Instructions for the task: The copy has to match the data exactly and leave out every picture.

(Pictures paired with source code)

------

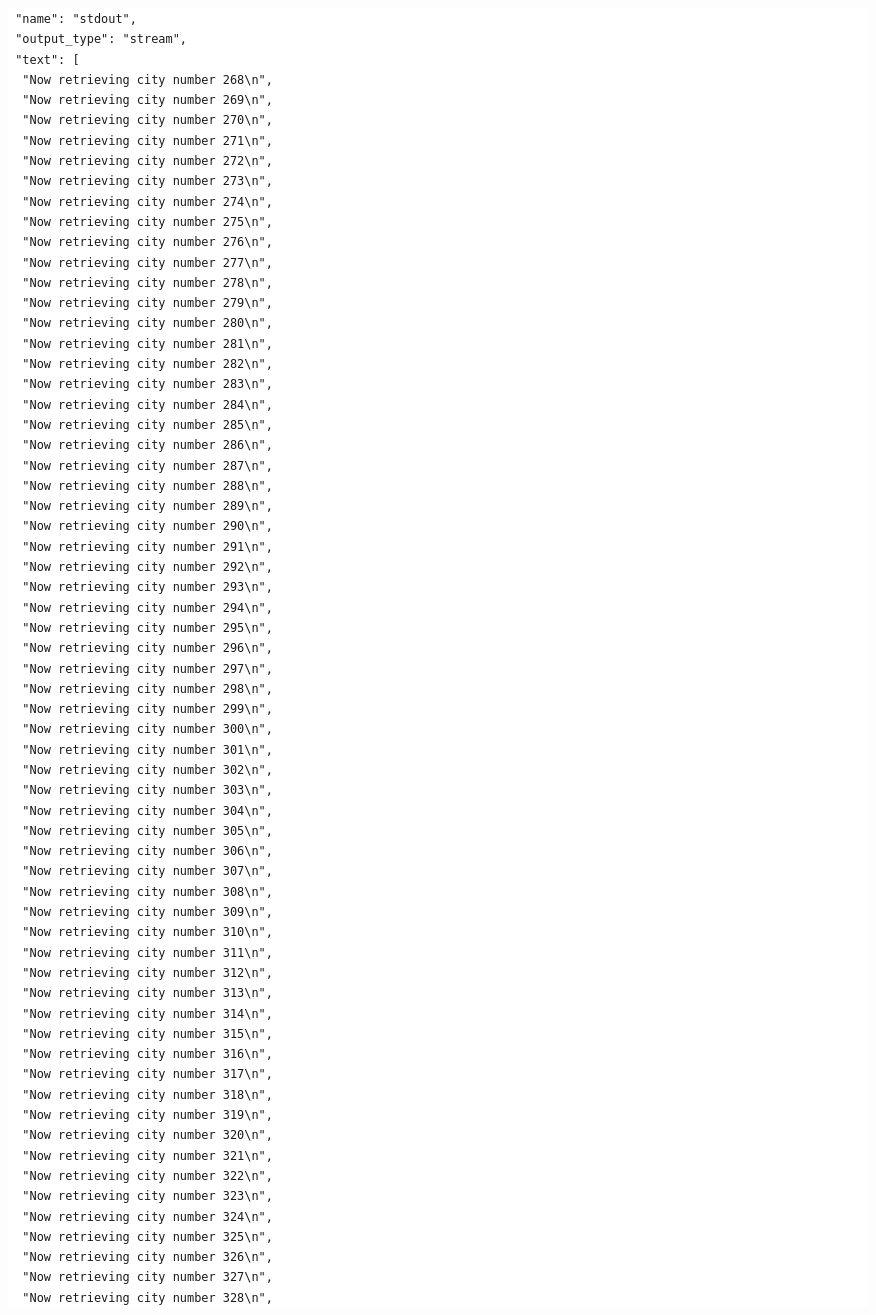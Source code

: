      "name": "stdout",
     "output_type": "stream",
     "text": [
      "Now retrieving city number 268\n",
      "Now retrieving city number 269\n",
      "Now retrieving city number 270\n",
      "Now retrieving city number 271\n",
      "Now retrieving city number 272\n",
      "Now retrieving city number 273\n",
      "Now retrieving city number 274\n",
      "Now retrieving city number 275\n",
      "Now retrieving city number 276\n",
      "Now retrieving city number 277\n",
      "Now retrieving city number 278\n",
      "Now retrieving city number 279\n",
      "Now retrieving city number 280\n",
      "Now retrieving city number 281\n",
      "Now retrieving city number 282\n",
      "Now retrieving city number 283\n",
      "Now retrieving city number 284\n",
      "Now retrieving city number 285\n",
      "Now retrieving city number 286\n",
      "Now retrieving city number 287\n",
      "Now retrieving city number 288\n",
      "Now retrieving city number 289\n",
      "Now retrieving city number 290\n",
      "Now retrieving city number 291\n",
      "Now retrieving city number 292\n",
      "Now retrieving city number 293\n",
      "Now retrieving city number 294\n",
      "Now retrieving city number 295\n",
      "Now retrieving city number 296\n",
      "Now retrieving city number 297\n",
      "Now retrieving city number 298\n",
      "Now retrieving city number 299\n",
      "Now retrieving city number 300\n",
      "Now retrieving city number 301\n",
      "Now retrieving city number 302\n",
      "Now retrieving city number 303\n",
      "Now retrieving city number 304\n",
      "Now retrieving city number 305\n",
      "Now retrieving city number 306\n",
      "Now retrieving city number 307\n",
      "Now retrieving city number 308\n",
      "Now retrieving city number 309\n",
      "Now retrieving city number 310\n",
      "Now retrieving city number 311\n",
      "Now retrieving city number 312\n",
      "Now retrieving city number 313\n",
      "Now retrieving city number 314\n",
      "Now retrieving city number 315\n",
      "Now retrieving city number 316\n",
      "Now retrieving city number 317\n",
      "Now retrieving city number 318\n",
      "Now retrieving city number 319\n",
      "Now retrieving city number 320\n",
      "Now retrieving city number 321\n",
      "Now retrieving city number 322\n",
      "Now retrieving city number 323\n",
      "Now retrieving city number 324\n",
      "Now retrieving city number 325\n",
      "Now retrieving city number 326\n",
      "Now retrieving city number 327\n",
      "Now retrieving city number 328\n",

------

Answer below:
Source code

:      "name": "stdout",
     "output_type": "stream",
     "text": [
      "Now retrieving city number 268\n",
      "Now retrieving city number 269\n",
      "Now retrieving city number 270\n",
      "Now retrieving city number 271\n",
      "Now retrieving city number 272\n",
      "Now retrieving city number 273\n",
      "Now retrieving city number 274\n",
      "Now retrieving city number 275\n",
      "Now retrieving city number 276\n",
      "Now retrieving city number 277\n",
      "Now retrieving city number 278\n",
      "Now retrieving city number 279\n",
      "Now retrieving city number 280\n",
      "Now retrieving city number 281\n",
      "Now retrieving city number 282\n",
      "Now retrieving city number 283\n",
      "Now retrieving city number 284\n",
      "Now retrieving city number 285\n",
      "Now retrieving city number 286\n",
      "Now retrieving city number 287\n",
      "Now retrieving city number 288\n",
      "Now retrieving city number 289\n",
      "Now retrieving city number 290\n",
      "Now retrieving city number 291\n",
      "Now retrieving city number 292\n",
      "Now retrieving city number 293\n",
      "Now retrieving city number 294\n",
      "Now retrieving city number 295\n",
      "Now retrieving city number 296\n",
      "Now retrieving city number 297\n",
      "Now retrieving city number 298\n",
      "Now retrieving city number 299\n",
      "Now retrieving city number 300\n",
      "Now retrieving city number 301\n",
      "Now retrieving city number 302\n",
      "Now retrieving city number 303\n",
      "Now retrieving city number 304\n",
      "Now retrieving city number 305\n",
      "Now retrieving city number 306\n",
      "Now retrieving city number 307\n",
      "Now retrieving city number 308\n",
      "Now retrieving city number 309\n",
      "Now retrieving city number 310\n",
      "Now retrieving city number 311\n",
      "Now retrieving city number 312\n",
      "Now retrieving city number 313\n",
      "Now retrieving city number 314\n",
      "Now retrieving city number 315\n",
      "Now retrieving city number 316\n",
      "Now retrieving city number 317\n",
      "Now retrieving city number 318\n",
      "Now retrieving city number 319\n",
      "Now retrieving city number 320\n",
      "Now retrieving city number 321\n",
      "Now retrieving city number 322\n",
      "Now retrieving city number 323\n",
      "Now retrieving city number 324\n",
      "Now retrieving city number 325\n",
      "Now retrieving city number 326\n",
      "Now retrieving city number 327\n",
      "Now retrieving city number 328\n",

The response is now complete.